* **Source records**
****************

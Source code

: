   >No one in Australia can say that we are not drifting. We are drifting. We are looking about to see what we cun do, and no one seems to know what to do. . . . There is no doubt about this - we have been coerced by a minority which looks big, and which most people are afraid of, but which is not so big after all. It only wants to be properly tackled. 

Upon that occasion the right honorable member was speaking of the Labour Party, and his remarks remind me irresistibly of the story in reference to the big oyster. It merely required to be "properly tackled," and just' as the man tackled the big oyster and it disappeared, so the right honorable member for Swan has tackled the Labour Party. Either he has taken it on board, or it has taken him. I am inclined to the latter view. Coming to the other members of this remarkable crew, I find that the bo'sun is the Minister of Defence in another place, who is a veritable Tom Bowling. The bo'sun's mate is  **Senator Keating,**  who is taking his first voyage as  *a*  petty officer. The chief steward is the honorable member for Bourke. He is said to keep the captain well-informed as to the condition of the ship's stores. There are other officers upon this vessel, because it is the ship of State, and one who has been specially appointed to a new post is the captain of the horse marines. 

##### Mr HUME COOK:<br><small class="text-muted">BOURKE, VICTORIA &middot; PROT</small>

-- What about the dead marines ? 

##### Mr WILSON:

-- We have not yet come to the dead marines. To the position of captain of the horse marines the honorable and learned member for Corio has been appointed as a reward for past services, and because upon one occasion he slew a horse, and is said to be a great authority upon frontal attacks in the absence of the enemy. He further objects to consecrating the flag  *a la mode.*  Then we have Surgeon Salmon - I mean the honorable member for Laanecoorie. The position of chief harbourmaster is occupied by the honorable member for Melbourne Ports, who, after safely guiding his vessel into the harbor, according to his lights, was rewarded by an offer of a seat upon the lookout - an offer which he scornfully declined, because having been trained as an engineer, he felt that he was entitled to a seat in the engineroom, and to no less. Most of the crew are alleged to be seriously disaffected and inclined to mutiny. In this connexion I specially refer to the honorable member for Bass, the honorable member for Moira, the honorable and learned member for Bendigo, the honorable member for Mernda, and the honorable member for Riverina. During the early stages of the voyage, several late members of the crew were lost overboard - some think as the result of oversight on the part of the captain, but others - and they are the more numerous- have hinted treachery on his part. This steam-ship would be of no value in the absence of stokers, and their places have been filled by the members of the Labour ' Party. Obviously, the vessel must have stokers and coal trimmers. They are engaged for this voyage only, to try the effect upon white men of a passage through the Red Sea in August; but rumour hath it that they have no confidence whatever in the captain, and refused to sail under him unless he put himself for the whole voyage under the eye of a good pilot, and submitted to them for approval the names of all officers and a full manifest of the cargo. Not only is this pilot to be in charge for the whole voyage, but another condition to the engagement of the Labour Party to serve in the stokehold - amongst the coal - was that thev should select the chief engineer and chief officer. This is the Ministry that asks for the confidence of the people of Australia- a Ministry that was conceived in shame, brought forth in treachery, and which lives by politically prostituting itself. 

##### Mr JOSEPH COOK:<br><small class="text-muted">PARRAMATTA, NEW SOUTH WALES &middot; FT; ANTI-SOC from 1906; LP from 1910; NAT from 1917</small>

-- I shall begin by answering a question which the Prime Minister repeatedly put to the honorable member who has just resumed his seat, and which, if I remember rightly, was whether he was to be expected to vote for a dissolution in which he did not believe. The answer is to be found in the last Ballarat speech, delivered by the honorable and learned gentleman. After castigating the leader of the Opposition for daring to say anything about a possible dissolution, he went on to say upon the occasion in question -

****************

* **EXERCISE DETAILS**
All that belongs in the answer is the lines from the start of the entries above through the line containing "be properly tackled.", each given exactly.

* **REPLY**
Source code

:   >No one in Australia can say that we are not drifting. We are drifting. We are looking about to see what we cun do, and no one seems to know what to do. . . . There is no doubt about this - we have been coerced by a minority which looks big, and which most people are afraid of, but which is not so big after all. It only wants to be properly tackled. 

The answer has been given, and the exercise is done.